With his father a founding member of the association, Annis’s connection to NACUFS began when he was just a child. He became a regional president in 1997 and NACUFS president in 2007, volunteering in numerous other service positions before and since. In 2023, he won the Theodore W. Minah Distinguished Lifetime Service Award, NACUFS’ highest honor.

Annis was born on his father’s birthday, Dec. 20, 1955. Born and raised in Vermillion, South Dakota, he lived and attended school there for his first 30 years, earning a bachelor’s in secondary education from the University of South Dakota in 1983. While at school, Annis started his first job in food service as a student employee in the dish room, becoming a dining hall manager in 1984. That same year, he married his wife, Susan Johnsen-Annis. A couple years later, he took a job at the University of Oklahoma (OU), and they moved south, where they had two children, Larry and Leslie.

Annis became the executive director of food services at OU in 1993, eventually rising to the role of associate vice president and director of housing and food services. In 2019, he retired from OU in order to become the director of dining at the University of Nebraska-Lincoln (UNL)—a longtime dream of his and a location he and Sue always knew they would retire.

"Sue and I never thought we would spend 33 years at OU, but it was a great university with great opportunities,” Annis said. “Still, when the dining director position opened up at UNL in December of 2018, I asked Susan if it was silly 33 years later to still have that same dream.
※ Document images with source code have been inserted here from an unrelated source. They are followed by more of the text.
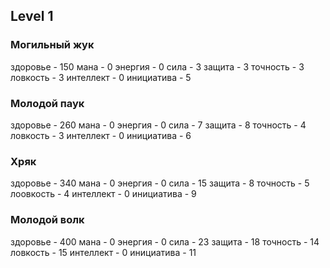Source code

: ## Level 1

### Могильный жук
здоровье - 150
мана - 0
энергия - 0
сила - 3
защита - 3
точность - 3
ловкость - 3
интеллект - 0
инициатива - 5

### Молодой паук
здоровье - 260
мана - 0
энергия - 0
сила - 7
защита - 8
точность - 4
ловкость - 3
интеллект - 0
инициатива - 6

### Хряк
здоровье - 340
мана - 0
энергия - 0
сила - 15
защита - 8
точность - 5
лоовкость - 4
интеллект - 0
инициатива - 9

### Молодой волк
здоровье - 400
мана - 0
энергия - 0
сила - 23
защита - 18
точность - 14
ловкость - 15
интеллект - 0
инициатива - 11
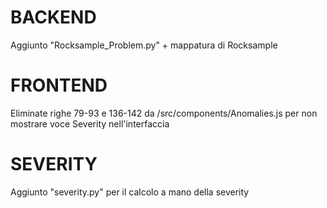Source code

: # BACKEND
  Aggiunto "Rocksample_Problem.py" + mappatura di Rocksample

# FRONTEND
  Eliminate righe 79-93 e 136-142 da /src/components/Anomalies.js per non mostrare voce Severity nell'interfaccia
  
# SEVERITY

  Aggiunto "severity.py" per il calcolo a mano della severity
  
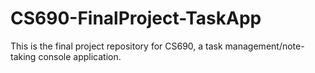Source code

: # CS690-FinalProject-TaskApp
This is the final project repository for CS690, a task management/note-taking console application.
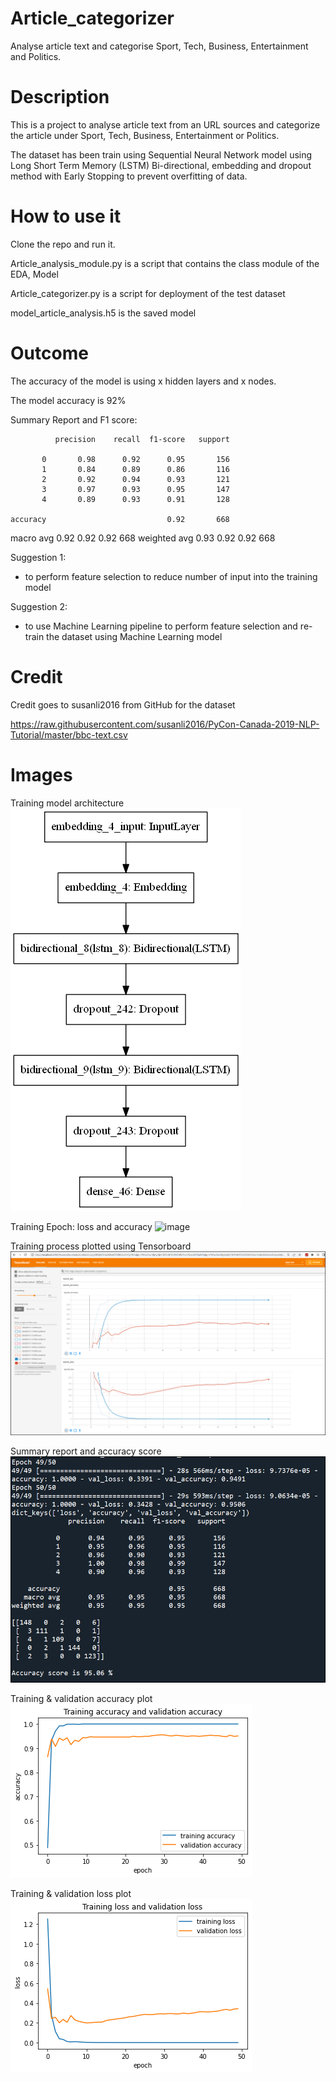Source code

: # Article_categorizer
 Analyse article text and categorise Sport, Tech, Business, Entertainment and Politics.


# Description
This is a project to analyse article text from an URL sources and categorize the article under Sport, Tech, Business, Entertainment or Politics.

The dataset has been train using Sequential Neural Network model using Long Short Term Memory (LSTM) Bi-directional, embedding and dropout method with Early Stopping to prevent overfitting of data.


# How to use it
Clone the repo and run it.

Article_analysis_module.py is a script that contains the class module of the EDA, Model

Article_categorizer.py is a script for deployment of the test dataset

model_article_analysis.h5 is the saved model


# Outcome

The accuracy of the model is  using x hidden layers and x nodes.

The model accuracy is 92%

Summary Report and F1 score:

              precision    recall  f1-score   support

           0       0.98      0.92      0.95       156
           1       0.84      0.89      0.86       116
           2       0.92      0.94      0.93       121
           3       0.97      0.93      0.95       147
           4       0.89      0.93      0.91       128

    accuracy                           0.92       668
   macro avg       0.92      0.92      0.92       668
weighted avg       0.93      0.92      0.92       668


Suggestion 1: 
- to perform feature selection to reduce number of input into the training model

Suggestion 2: 
- to use Machine Learning pipeline to perform feature selection and re-train the dataset using Machine Learning model






# Credit
Credit goes to susanli2016 from GitHub for the dataset

https://raw.githubusercontent.com/susanli2016/PyCon-Canada-2019-NLP-Tutorial/master/bbc-text.csv


# Images

Training model architecture
![image](image/model.png)


Training Epoch: loss and accuracy
![image](image/training_epoch_loss_accuracy.png)



Training process plotted using Tensorboard
![image](image/tensorboard.png)



Summary report and accuracy score
![image](image/Summary_report.png)


Training & validation accuracy plot
![image](image/training_accuracy.png)


Training & validation loss plot
![image](image/training_loss.png)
And here I am, living the dream.”

Soon after, in October 2019, his first granddaughter, Amelia, was born to Larry and Mika Annis in a small city in Nebraska not too far away from Lincoln.

A year of significance, 2019 also marked the start of what Annis cited as the greatest challenge of his career, the COVID-19 pandemic, which would turn the industry upside down just as Annis began his tenure at UNL. The pandemic, which took full force at the beginning of 2020, devastated the workforce and has posed complex labor challenges ever since.

“Still working on that one actually,” Annis said.

The achievement Annis said makes him most proud, however, was creating the Student Room and Board program at OU in 1996. 

“A student could work 18 hours a week in food services during the school year and earn enough money to pay for their room and board, plus have a little bit left for incidentals,” Annis said. “This program not only helped food services by recruiting student workers, but also helped over 3,000 students afford to attend OU.”

Annis's favorite quote, from a song by Harry Chapin, encapsulates his approach to life and work: “Now if a man tried to spend his time on Earth and prove before he died what one man's life could be worth, well, I wonder what would happen to this world?”

In a career demonstrating just that kind of impact, Annis's path from a small city in South Dakota to the forefront of collegiate dining is a story of dedication, leadership, and a deep-seated belief in service and community. His legacy within NACUFS and the broader collegiate dining community continues to inspire and guide the next generation of food service professionals.